The start of the query is a "recursive CTE". It consists of an anchor query and a recursive query. The anchor query is:
select 32 as i, char(32) as s, isnumeric(char(32)) as n


This returns a single row, with columns 1 (integer value 32), s (char(1), value ' ' (the space character)), and column n (integer value 0, the result of ISNUMERIC(char(32))).
The recursive query is:
select i+1, char(i+1), isnumeric(char(i+1)) from l where i < 127


Note that the FROM clause references the CTE itself. That makes the CTE recursive. On the first iteration, the FROM denotes the reqults of the anchor query. Since i = 32 in that row, the recursive part will now produce a similar row for the value i+1 (33). But then the recursing starts.

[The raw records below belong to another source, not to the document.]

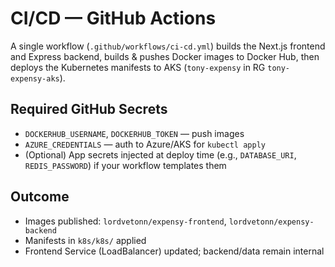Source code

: # CI/CD — GitHub Actions

A single workflow (`.github/workflows/ci-cd.yml`) builds the Next.js frontend and Express backend, builds & pushes Docker images to Docker Hub, then deploys the Kubernetes manifests to AKS (`tony-expensy` in RG `tony-expensy-aks`).

## Required GitHub Secrets
- `DOCKERHUB_USERNAME`, `DOCKERHUB_TOKEN` — push images
- `AZURE_CREDENTIALS` — auth to Azure/AKS for `kubectl apply`
- (Optional) App secrets injected at deploy time (e.g., `DATABASE_URI`, `REDIS_PASSWORD`) if your workflow templates them

## Outcome
- Images published: `lordvetonn/expensy-frontend`, `lordvetonn/expensy-backend`
- Manifests in `k8s/k8s/` applied
- Frontend Service (LoadBalancer) updated; backend/data remain internal
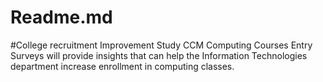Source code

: # Readme.md
#College recruitment Improvement Study
CCM Computing Courses Entry Surveys will provide insights that can help the Information Technologies department increase enrollment in computing classes.
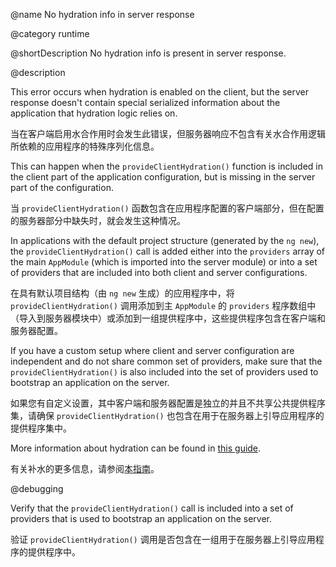 @name No hydration info in server response

@category runtime

@shortDescription No hydration info is present in server response.

@description

This error occurs when hydration is enabled on the client, but the server response
doesn't contain special serialized information about the application that hydration
logic relies on.

当在客户端启用水合作用时会发生此错误，但服务器响应不包含有关水合作用逻辑所依赖的应用程序的特殊序列化信息。

This can happen when the `provideClientHydration()` function is included in the client
part of the application configuration, but is missing in the server part of the configuration.

当 `provideClientHydration()` 函数包含在应用程序配置的客户端部分，但在配置的服务器部分中缺失时，就会发生这种情况。

In applications with the default project structure \(generated by the `ng new`\),
the `provideClientHydration()` call is added either into the `providers` array of
the main `AppModule` \(which is imported into the server module\) or into a set of
providers that are included into both client and server configurations.

在具有默认项目结构（由 `ng new` 生成）的应用程序中，将 `provideClientHydration()` 调用添加到主 `AppModule` 的 `providers` 程序数组中（导入到服务器模块中）或添加到一组提供程序中，这些提供程序包含在客户端和服务器配置。

If you have a custom setup where client and server configuration are independent
and do not share common set of providers, make sure that the `provideClientHydration()`
is also included into the set of providers used to bootstrap an application on the server.

如果您有自定义设置，其中客户端和服务器配置是独立的并且不共享公共提供程序集，请确保 `provideClientHydration()` 也包含在用于在服务器上引导应用程序的提供程序集中。

More information about hydration can be found in [this guide](guide/hydration).

有关补水的更多信息，请参阅[本指南](guide/hydration)。

@debugging

Verify that the `provideClientHydration()` call is included into a set of providers
that is used to bootstrap an application on the server.

验证 `provideClientHydration()` 调用是否包含在一组用于在服务器上引导应用程序的提供程序中。
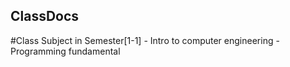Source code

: ## ClassDocs
#Class Subject in Semester[1-1]
	- Intro to computer engineering
        - Programming fundamental
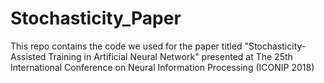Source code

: # Stochasticity_Paper
This repo contains the code we used for the paper titled 
"Stochasticity-Assisted Training in Artificial Neural Network" presented at
The 25th International Conference on Neural Information Processing (ICONIP 2018)
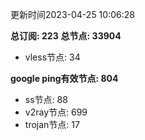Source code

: 更新时间2023-04-25 10:06:28

**总订阅: 223**
**总节点: 33904**
- vless节点: 34

**google ping有效节点: 804**
- ss节点: 88
- v2ray节点: 699
- trojan节点: 17
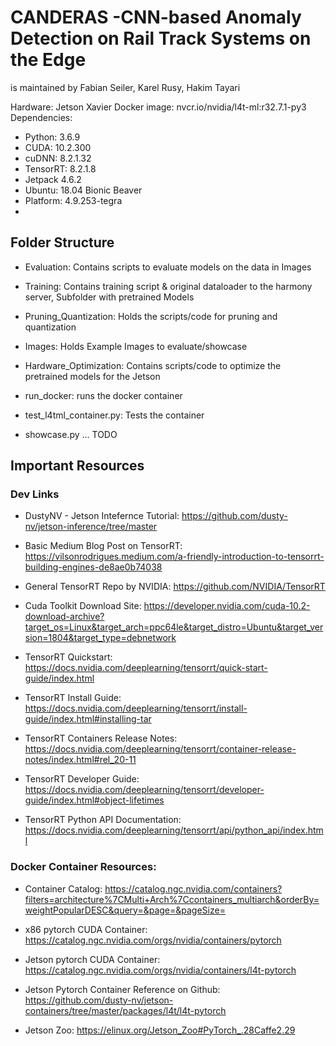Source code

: # CANDERAS -**C**NN-based **An**omaly **D**etection on **Ra**il Track **S**ystems on the Edge

is maintained by Fabian Seiler, Karel Rusy, Hakim Tayari

Hardware: Jetson Xavier
Docker image: nvcr.io/nvidia/l4t-ml:r32.7.1-py3
Dependencies: 
 - Python: 3.6.9
 - CUDA: 10.2.300
 - cuDNN: 8.2.1.32
 - TensorRT: 8.2.1.8
 - Jetpack 4.6.2
 - Ubuntu: 18.04 Bionic Beaver
 - Platform: 4.9.253-tegra
 - 


## Folder Structure


- Evaluation: Contains scripts to evaluate models on the data in Images
- Training: Contains training script & original dataloader to the harmony server, Subfolder with pretrained Models
- Pruning_Quantization: Holds the scripts/code for pruning and quantization
- Images: Holds Example Images to evaluate/showcase
- Hardware_Optimization: Contains scripts/code to optimize the pretrained models for the Jetson

- run_docker: runs the docker container
- test_l4tml_container.py: Tests the container
- showcase.py ... TODO

## Important Resources 

### Dev Links
- DustyNV - Jetson Intefernce Tutorial:
https://github.com/dusty-nv/jetson-inference/tree/master
- Basic Medium Blog Post on TensorRT:
https://vilsonrodrigues.medium.com/a-friendly-introduction-to-tensorrt-building-engines-de8ae0b74038

- General TensorRT Repo by NVIDIA:
https://github.com/NVIDIA/TensorRT

- Cuda Toolkit Download Site:
https://developer.nvidia.com/cuda-10.2-download-archive?target_os=Linux&target_arch=ppc64le&target_distro=Ubuntu&target_version=1804&target_type=debnetwork

- TensorRT Quickstart:
https://docs.nvidia.com/deeplearning/tensorrt/quick-start-guide/index.html
- TensorRT Install Guide:
https://docs.nvidia.com/deeplearning/tensorrt/install-guide/index.html#installing-tar
- TensorRT Containers Release Notes:
https://docs.nvidia.com/deeplearning/tensorrt/container-release-notes/index.html#rel_20-11
- TensorRT Developer Guide:
https://docs.nvidia.com/deeplearning/tensorrt/developer-guide/index.html#object-lifetimes
- TensorRT Python API Documentation:
https://docs.nvidia.com/deeplearning/tensorrt/api/python_api/index.html

### Docker Container Resources:
- Container Catalog:
https://catalog.ngc.nvidia.com/containers?filters=architecture%7CMulti+Arch%7Ccontainers_multiarch&orderBy=weightPopularDESC&query=&page=&pageSize=

- x86 pytorch CUDA Container:
https://catalog.ngc.nvidia.com/orgs/nvidia/containers/pytorch
- Jetson pytorch CUDA Container:
https://catalog.ngc.nvidia.com/orgs/nvidia/containers/l4t-pytorch
- Jetson Pytorch Container Reference on Github:
https://github.com/dusty-nv/jetson-containers/tree/master/packages/l4t/l4t-pytorch
- Jetson Zoo:
https://elinux.org/Jetson_Zoo#PyTorch_.28Caffe2.29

The recursive part is evaluated again, with this new row as input, so now a row is produced that starts with i = 33 and generates column values for the value 34. This continues until the WHERE clause is no longer satisfied.
[The actual execution plan will probably be more efficient than this!]

The result is a table with 96 rows, with i ranging from 32 to 127 and s and n representing char(i) and isnumeri(char(i)) for each row.

The outer query then sums those isnumeric values.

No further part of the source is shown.